A Zen Monk is talking to a hot dog vendor.
"What will you have?" asks the vendor.
The Monk says, "make me one with everything."
I used to think the brain was the most important organ. Then I thought, look what’s telling me that.
René Descartes walks into a bar. The bartender says, “Would you like a beer?”
Descartes replies, “I think not,” and promptly disappears.
C, Eb, and G walk into a bar. The bartender says, "Sorry, no minors."
A hydrogen molecule gets arrested.
His mother comes down to the police station to bail him out. She is met by the detective working the case.
I don’t understand it, says the mother. Hydrogen was always a good kid. I never had any problems til he met oxygen.
Don’t worry, says the detective. The situation is fluid but he won’t be charged.

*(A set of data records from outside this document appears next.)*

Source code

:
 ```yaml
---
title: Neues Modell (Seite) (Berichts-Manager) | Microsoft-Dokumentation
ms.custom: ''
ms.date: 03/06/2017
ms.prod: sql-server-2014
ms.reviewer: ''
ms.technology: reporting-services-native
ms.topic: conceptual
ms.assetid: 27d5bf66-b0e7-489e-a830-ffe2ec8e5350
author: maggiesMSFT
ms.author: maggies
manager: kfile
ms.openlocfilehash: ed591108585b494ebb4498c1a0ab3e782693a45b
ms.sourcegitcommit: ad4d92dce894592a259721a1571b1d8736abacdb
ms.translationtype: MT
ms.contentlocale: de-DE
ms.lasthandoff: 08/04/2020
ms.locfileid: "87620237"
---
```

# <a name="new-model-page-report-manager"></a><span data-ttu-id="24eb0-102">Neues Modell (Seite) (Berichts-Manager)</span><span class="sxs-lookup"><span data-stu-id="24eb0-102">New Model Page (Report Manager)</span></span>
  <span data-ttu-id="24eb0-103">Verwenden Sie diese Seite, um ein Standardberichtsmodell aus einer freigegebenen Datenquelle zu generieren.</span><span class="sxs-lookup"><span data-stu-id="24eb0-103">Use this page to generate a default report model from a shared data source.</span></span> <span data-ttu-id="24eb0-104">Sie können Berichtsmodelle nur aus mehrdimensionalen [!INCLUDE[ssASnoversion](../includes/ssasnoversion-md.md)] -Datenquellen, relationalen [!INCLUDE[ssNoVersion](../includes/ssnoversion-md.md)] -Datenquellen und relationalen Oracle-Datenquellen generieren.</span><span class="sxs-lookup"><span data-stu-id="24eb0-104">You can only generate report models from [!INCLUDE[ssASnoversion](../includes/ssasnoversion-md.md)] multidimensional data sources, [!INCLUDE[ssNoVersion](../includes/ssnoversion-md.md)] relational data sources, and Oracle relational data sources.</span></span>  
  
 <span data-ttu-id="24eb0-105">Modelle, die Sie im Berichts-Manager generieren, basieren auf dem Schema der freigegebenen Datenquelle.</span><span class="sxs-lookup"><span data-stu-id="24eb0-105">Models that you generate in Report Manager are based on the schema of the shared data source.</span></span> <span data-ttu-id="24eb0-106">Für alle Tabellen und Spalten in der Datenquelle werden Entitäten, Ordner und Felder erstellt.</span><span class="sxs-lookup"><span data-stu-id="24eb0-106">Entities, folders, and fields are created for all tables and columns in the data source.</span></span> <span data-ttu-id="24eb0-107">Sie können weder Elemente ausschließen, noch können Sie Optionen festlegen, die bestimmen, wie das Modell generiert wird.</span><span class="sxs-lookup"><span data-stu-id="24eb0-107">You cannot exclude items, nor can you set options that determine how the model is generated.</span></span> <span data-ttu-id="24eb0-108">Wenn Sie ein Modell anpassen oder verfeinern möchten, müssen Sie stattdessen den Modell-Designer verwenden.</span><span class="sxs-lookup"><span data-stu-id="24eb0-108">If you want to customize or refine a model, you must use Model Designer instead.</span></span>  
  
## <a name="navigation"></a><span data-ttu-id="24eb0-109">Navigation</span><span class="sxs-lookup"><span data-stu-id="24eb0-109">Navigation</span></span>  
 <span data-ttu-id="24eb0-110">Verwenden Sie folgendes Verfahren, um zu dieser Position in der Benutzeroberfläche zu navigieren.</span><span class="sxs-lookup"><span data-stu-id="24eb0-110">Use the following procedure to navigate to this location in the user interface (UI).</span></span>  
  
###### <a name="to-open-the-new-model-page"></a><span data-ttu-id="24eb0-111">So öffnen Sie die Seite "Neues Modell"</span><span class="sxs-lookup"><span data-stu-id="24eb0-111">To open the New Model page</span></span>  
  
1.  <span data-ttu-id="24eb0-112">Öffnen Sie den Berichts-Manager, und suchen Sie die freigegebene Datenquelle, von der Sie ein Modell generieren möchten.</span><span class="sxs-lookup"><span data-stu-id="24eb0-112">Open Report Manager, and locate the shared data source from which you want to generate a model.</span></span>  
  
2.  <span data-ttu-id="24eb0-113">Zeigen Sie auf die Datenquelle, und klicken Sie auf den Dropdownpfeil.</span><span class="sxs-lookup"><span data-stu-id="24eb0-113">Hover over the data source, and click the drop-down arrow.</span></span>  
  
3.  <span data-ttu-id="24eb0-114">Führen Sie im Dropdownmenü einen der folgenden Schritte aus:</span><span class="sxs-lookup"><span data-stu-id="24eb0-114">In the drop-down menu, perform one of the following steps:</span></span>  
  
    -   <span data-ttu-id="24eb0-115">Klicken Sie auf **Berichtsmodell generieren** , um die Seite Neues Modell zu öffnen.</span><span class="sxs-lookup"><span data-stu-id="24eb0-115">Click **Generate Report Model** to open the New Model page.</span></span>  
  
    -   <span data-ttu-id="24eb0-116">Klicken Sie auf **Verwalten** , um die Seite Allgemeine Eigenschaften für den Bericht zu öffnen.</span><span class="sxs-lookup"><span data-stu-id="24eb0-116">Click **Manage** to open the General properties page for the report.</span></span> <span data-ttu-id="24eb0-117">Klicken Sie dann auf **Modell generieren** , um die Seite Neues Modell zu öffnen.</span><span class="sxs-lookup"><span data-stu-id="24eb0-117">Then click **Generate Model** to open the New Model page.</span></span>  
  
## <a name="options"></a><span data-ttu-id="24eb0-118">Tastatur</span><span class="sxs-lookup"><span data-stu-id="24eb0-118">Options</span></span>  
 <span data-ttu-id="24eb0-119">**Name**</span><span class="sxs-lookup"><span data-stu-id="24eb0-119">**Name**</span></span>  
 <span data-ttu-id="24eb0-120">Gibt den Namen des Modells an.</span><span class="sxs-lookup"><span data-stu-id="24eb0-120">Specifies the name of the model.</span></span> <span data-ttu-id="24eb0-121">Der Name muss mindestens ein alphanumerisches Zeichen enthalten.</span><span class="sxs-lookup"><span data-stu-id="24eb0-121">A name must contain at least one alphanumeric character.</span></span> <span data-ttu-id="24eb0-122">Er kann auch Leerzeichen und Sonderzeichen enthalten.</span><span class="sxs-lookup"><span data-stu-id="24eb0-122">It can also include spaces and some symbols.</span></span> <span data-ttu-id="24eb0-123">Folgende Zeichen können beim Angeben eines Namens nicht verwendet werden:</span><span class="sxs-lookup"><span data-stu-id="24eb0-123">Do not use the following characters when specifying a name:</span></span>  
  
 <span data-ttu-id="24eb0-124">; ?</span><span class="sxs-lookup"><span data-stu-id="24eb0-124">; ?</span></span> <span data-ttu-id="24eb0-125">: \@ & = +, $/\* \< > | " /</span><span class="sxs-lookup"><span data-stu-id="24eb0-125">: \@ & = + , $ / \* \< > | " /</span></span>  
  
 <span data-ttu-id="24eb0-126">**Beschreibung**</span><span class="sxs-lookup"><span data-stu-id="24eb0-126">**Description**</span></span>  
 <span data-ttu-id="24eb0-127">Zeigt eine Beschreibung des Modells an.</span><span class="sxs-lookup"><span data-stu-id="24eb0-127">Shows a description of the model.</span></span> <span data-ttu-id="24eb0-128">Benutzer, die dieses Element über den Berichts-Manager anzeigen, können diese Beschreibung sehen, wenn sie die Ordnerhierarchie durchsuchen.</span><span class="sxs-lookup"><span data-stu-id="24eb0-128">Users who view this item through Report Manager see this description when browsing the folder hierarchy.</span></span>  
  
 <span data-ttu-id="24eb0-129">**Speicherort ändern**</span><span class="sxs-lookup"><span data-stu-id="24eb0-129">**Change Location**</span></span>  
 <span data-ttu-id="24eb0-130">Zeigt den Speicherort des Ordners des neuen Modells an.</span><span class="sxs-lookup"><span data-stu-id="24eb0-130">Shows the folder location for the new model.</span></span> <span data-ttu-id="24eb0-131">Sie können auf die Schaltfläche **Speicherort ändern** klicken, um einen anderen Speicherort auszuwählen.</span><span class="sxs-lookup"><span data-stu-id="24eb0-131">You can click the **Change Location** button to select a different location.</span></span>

A man walks up to a librarian and asks, "Do you have any books on Pavlov's dogs and Schrödinger's cat?" The librarian responds, "It rings a bell but I'm not sure if it's here or not."
A linguistics professor says during a lecture that, "In English, a double negative forms a positive. But in some languages, such as Russian, a double negative is still a negative. However, in no language in the world can a double positive form a negative." But then a voice from the back of the room piped up, "Yeah, right."
Sodium-Sodium-Sodium-Sodium-Sodium-Sodium-Sodium-Sodium-Sodium-Sodium-Sodium-Sodium-Sodium --- Batman!
There was a fire in a yodelling school.
Everyone was to exit in an orderly orderly orderly fashion.
What do you get when you combine a joke with a rhetorical question?
What's the difference between an etymologist and an entomologist?
An etymologist knows the difference.
A logician's wife is having a baby. The doctor immediately hands the newborn to the dad. The wife says, "Is it a boy or a girl?" The logician says, "Yes."
There are two types of people in the world: Those who can extrapolate from incomplete data sets.
Pavlov is sitting at a pub enjoying a pint. The phone rings and he jumps up shouting, "Damn, I forgot to feed the dog!"
A programmer's wife says: "Run to the store, and pick up a loaf of bread. If they have eggs, get a dozen." The programmer comes home with 12 loaves of bread.
Did you hear about the math professor who was afraid of negative numbers?
He will stop at nothing to avoid them.
Two sociologists are sitting by the pool. One turns to the other and asks, "Have you read Marx?" to which he replies, "Yes, it's these damn wicker chairs."
A sign at a music shop: “Gone Chopin. Bach in a minuet.”